Managing Service Capacity Under Uncertainty
Open Access
- Author:
- Robbins, Thomas R.
- Graduate Program:
- Business Administration
- Degree:
- Doctor of Philosophy
- Document Type:
- Dissertation
- Date of Defense:
- June 11, 2007
- Committee Members:
- Terry Paul Harrison, Committee Chair/Co-Chair
Susan Xu, Committee Member
Douglas J Thomas, Committee Member
Tom Michael Cavalier, Committee Member - Keywords:
- stochastic optimization
manpower planning
call center - Abstract:
- This dissertation addresses the issue of capacity management in a professional services context; specifically a call center based support operation with contractually committed Service Level Agreements (SLAs). The focus of this research is on capacity planning in the face of uncertainty. I investigate the impact of uncertainty on the capacity management decision and develop models that explicitly incorporate uncertainty in the planning process. A short term scheduling model develops detailed staffing plans given variable and uncertain demand patterns. A medium term hiring model seeks the optimal hiring level for the start up of a new project with learning curve effects. A cross training model seeks to determine the best number of agents to cross train on multiple projects. The analysis employs stochastic programming, discrete event simulation, and a simulation based optimization heuristic. This dissertation is very much an applied OR analysis. The research focuses not on developing new theory or methodology, but on applying existing methods to a real problem. In the process I create several new and unique models that contribute to the literature. The research is motivated by work I performed with an IT Support outsourcing company. That company was kind enough to give me access to a great deal of data upon which to base my analysis. I find that incorporating uncertainty into the planning process yields solutions with better outcomes and also provides better insight into key management tradeoffs.
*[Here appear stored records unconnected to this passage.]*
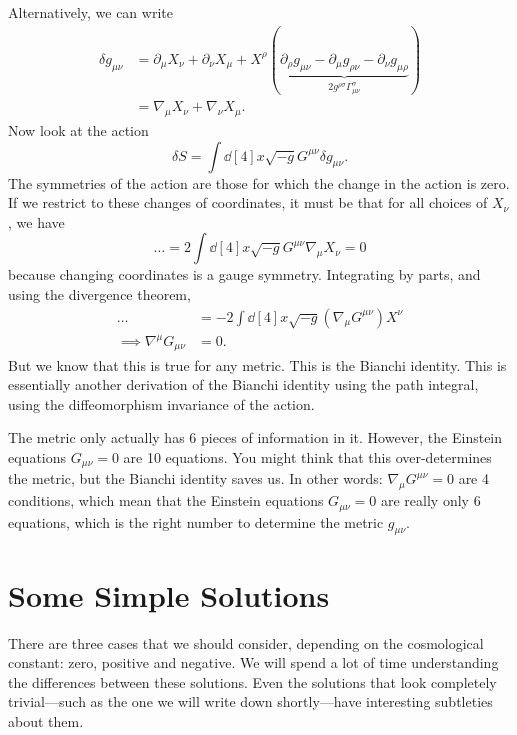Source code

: Alternatively, we can write 
\begin{align}
  \delta g_{\mu\nu} &= \partial_{\mu} X_{\nu} + \partial_{\nu} X_{\mu} + X^{\rho}(\underbrace{\partial_{\rho} g_{\mu\nu} - \partial_{\mu} g_{\rho\nu} - \partial_{\nu} g_{\mu\rho}}_{2 g^{\rho\sigma} \Gamma^{\sigma}_{\mu\nu}}) \\
		    &= \nabla_{\mu} X_{\nu} + \nabla_{\nu} X_{\mu}.
\end{align}
Now look at the action
\begin{equation}
  \delta S = \int \dd[4]{x} \sqrt{-g} G^{\mu\nu} \delta g_{\mu\nu}.
\end{equation}
The symmetries of the action are those for which the change in the action is zero.
If we restrict to these changes of coordinates, it must be that for all choices of $X_{\nu}$, we have
\begin{equation}
  \dots = 2 \int \dd[4]{x} \sqrt{-g} G^{\mu\nu} \nabla_{\mu} X_{\nu} = 0
\end{equation}
because changing coordinates is a gauge symmetry.
Integrating by parts, and using the divergence theorem,
\begin{align}
  \dots &= -2 \int \dd[4]{x} \sqrt{-g} (\nabla_{\mu} G^{\mu\nu}) X^{\nu} \\
  \implies \nabla^{\mu} G_{\mu\nu} &= 0.
\end{align}
But we know that this is true for any metric. This is the Bianchi identity.
This is essentially another derivation of the Bianchi identity using the path integral, using the diffeomorphism invariance of the action.
\begin{leftbar}
  \begin{remark}
    The metric only actually has 6 pieces of information in it. However, the Einstein equations $G_{\mu\nu} = 0$ are 10 equations. You might think that this over-determines the metric, but the Bianchi identity saves us.
    In other words: $\nabla_{\mu} G^{\mu\nu} = 0$ are 4 conditions, which mean that the Einstein equations $G_{\mu\nu} = 0$ are really only 6 equations, which is the right number to determine the metric $g_{\mu\nu}$.
  \end{remark}
\end{leftbar}

\section{Some Simple Solutions}%
\label{sec:some_simple_solutions}

There are three cases that we should consider, depending on the cosmological constant: zero, positive and negative.
We will spend a lot of time understanding the differences between these solutions. Even the solutions that look completely trivial---such as the one we will write down shortly---have interesting subtleties about them.

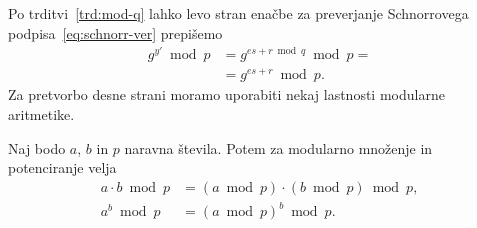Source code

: \documentclass[isrm2, tisk]{fmfdelo}
\begin{document}
Po trditvi~\ref{trd:mod-q} lahko levo stran enačbe za preverjanje Schnorrovega podpisa~\eqref{eq:schnorr-ver}
prepišemo
\begin{align*}
    g^{y'} \bmod p &= g^{es + r \bmod q} \bmod p = \\ 
                   &= g^{es + r} \bmod p. 
\end{align*}
Za pretvorbo desne strani moramo uporabiti nekaj lastnosti modularne aritmetike.

\begin{trditev}
\label{trd:mod-mn-pt}
    Naj bodo $a$, $b$ in $p$ naravna števila. Potem za modularno množenje in potenciranje velja
    \begin{align}
        a \cdot b \bmod p &= (a \bmod p) \cdot (b \bmod p) \bmod p, \label{eq:mod-prod} \\
        a^b \bmod p &= (a \bmod p)^b \bmod p. \label{eq:mod-exp} 
    \end{align}
\end{trditev}
\end{document}
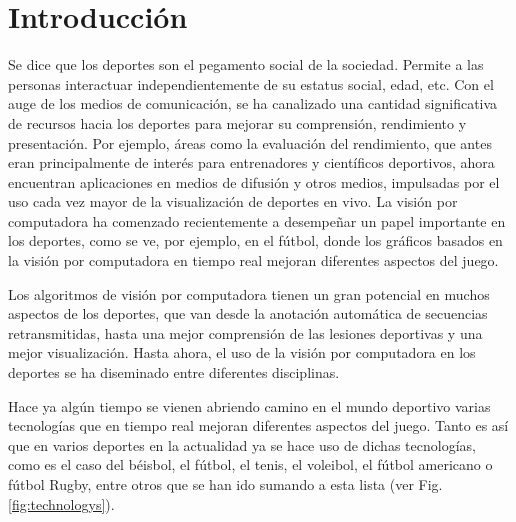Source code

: \chapter*{Introducción}\label{chapter:introduction}

Se dice que los deportes son el pegamento social de la sociedad. Permite a las personas interactuar independientemente de su estatus social, edad, etc. Con el auge de los medios de comunicación, se ha canalizado una cantidad significativa de recursos hacia los deportes para mejorar su comprensión, rendimiento y presentación. Por ejemplo, áreas como la evaluación del rendimiento, que antes eran principalmente de interés para entrenadores y científicos deportivos, ahora encuentran aplicaciones en medios de difusión y otros medios, impulsadas por el uso cada vez mayor de la visualización de deportes en vivo. La visión por computadora ha comenzado recientemente a desempeñar un papel importante en los deportes, como se ve, por ejemplo, en el fútbol, donde los gráficos basados en la visión por computadora en tiempo real mejoran diferentes aspectos del juego.

Los algoritmos de visión por computadora tienen un gran potencial en muchos aspectos de los deportes, que van desde la anotación automática de secuencias retransmitidas, hasta una mejor comprensión de las lesiones deportivas y una mejor visualización. Hasta ahora, el uso de la visión por computadora en los deportes se ha diseminado entre diferentes disciplinas.

Hace ya algún tiempo se vienen abriendo camino en el mundo deportivo varias tecnologías que en tiempo real mejoran diferentes aspectos del juego. Tanto es así que en varios deportes en la actualidad ya se hace uso de dichas tecnologías, como es el caso del béisbol, el fútbol, el tenis, el voleibol, el fútbol americano o fútbol Rugby, entre otros que se han ido sumando a esta lista (ver Fig. \ref{fig:technologys}).

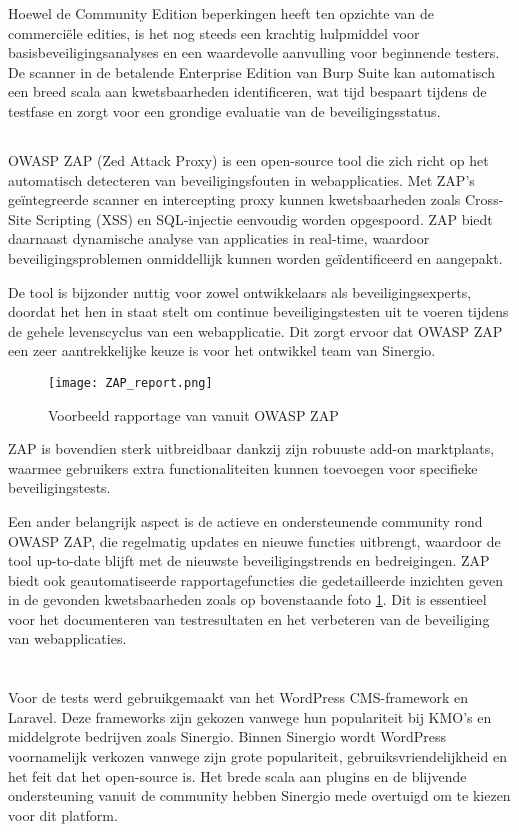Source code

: Hoewel de Community Edition beperkingen heeft ten opzichte van de 
commerciële edities, is het nog steeds een krachtig hulpmiddel voor basisbeveiligingsanalyses en een waardevolle aanvulling 
voor beginnende testers. De scanner in de betalende Enterprise Edition van Burp Suite kan automatisch een breed scala aan kwetsbaarheden 
identificeren, wat tijd bespaart tijdens de testfase en zorgt voor een grondige evaluatie van de beveiligingsstatus.

\subsection{}
OWASP ZAP (Zed Attack Proxy) is een open-source tool die zich richt op het automatisch detecteren van beveiligingsfouten in 
webapplicaties. Met ZAP's geïntegreerde scanner en intercepting proxy kunnen 
kwetsbaarheden zoals Cross-Site Scripting (XSS) en SQL-injectie eenvoudig worden opgespoord. ZAP biedt 
daarnaast dynamische analyse van applicaties in real-time, waardoor beveiligingsproblemen onmiddellijk kunnen worden geïdentificeerd 
en aangepakt.

De tool is bijzonder nuttig voor zowel ontwikkelaars als beveiligingsexperts, doordat het hen in staat stelt 
om continue beveiligingstesten uit te voeren tijdens de gehele levenscyclus van een webapplicatie. Dit zorgt ervoor dat 
OWASP ZAP een zeer aantrekkelijke keuze is voor het ontwikkel team van Sinergio.
\begin{figure}
    \centering
    \texttt{[image: ZAP\_report.png]}
    \caption[Voorbeeld rapportage van vanuit OWASP ZAP]{Voorbeeld rapportage van vanuit OWASP ZAP}
    \label{fig:zap_report}
\end{figure}
ZAP is bovendien sterk uitbreidbaar dankzij zijn robuuste add-on marktplaats, waarmee gebruikers extra functionaliteiten 
kunnen toevoegen voor specifieke beveiligingstests. 

Een ander belangrijk aspect is de actieve en ondersteunende community 
rond OWASP ZAP, die regelmatig updates en nieuwe functies uitbrengt, waardoor de tool up-to-date blijft met de nieuwste 
beveiligingstrends en bedreigingen. ZAP biedt ook geautomatiseerde rapportagefuncties die gedetailleerde inzichten geven 
in de gevonden kwetsbaarheden zoals op bovenstaande foto \ref{fig:zap_report}. Dit is essentieel voor het documenteren van testresultaten en het verbeteren van de beveiliging 
van webapplicaties. 

\section{}
Voor de tests werd gebruikgemaakt van het WordPress CMS-framework en Laravel. Deze frameworks zijn gekozen vanwege hun 
populariteit bij KMO's en middelgrote bedrijven zoals Sinergio. Binnen Sinergio wordt WordPress voornamelijk verkozen vanwege 
zijn grote populariteit, gebruiksvriendelijkheid en het feit dat het open-source is. Het brede scala aan plugins en de 
blijvende ondersteuning vanuit de community hebben Sinergio mede overtuigd om te kiezen voor dit platform.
The short term scheduling model shows that hedging against arrival rate uncertainty lowers the total cost of operation by improving the probability of SLA attainment. It also shows that increasing the flexibility of the staffing model, by scheduling even a few part time resources, can significantly lower costs. I also find that increasing the probability of achieving the service level goal becomes increasingly expensive. The medium term hiring model shows that learning curve issues during start-up have a significant impact on total costs. The cross training model shows that adding even a moderate amount of flexibility into the workforce can significantly lower costs through the dynamic reallocation of capacity.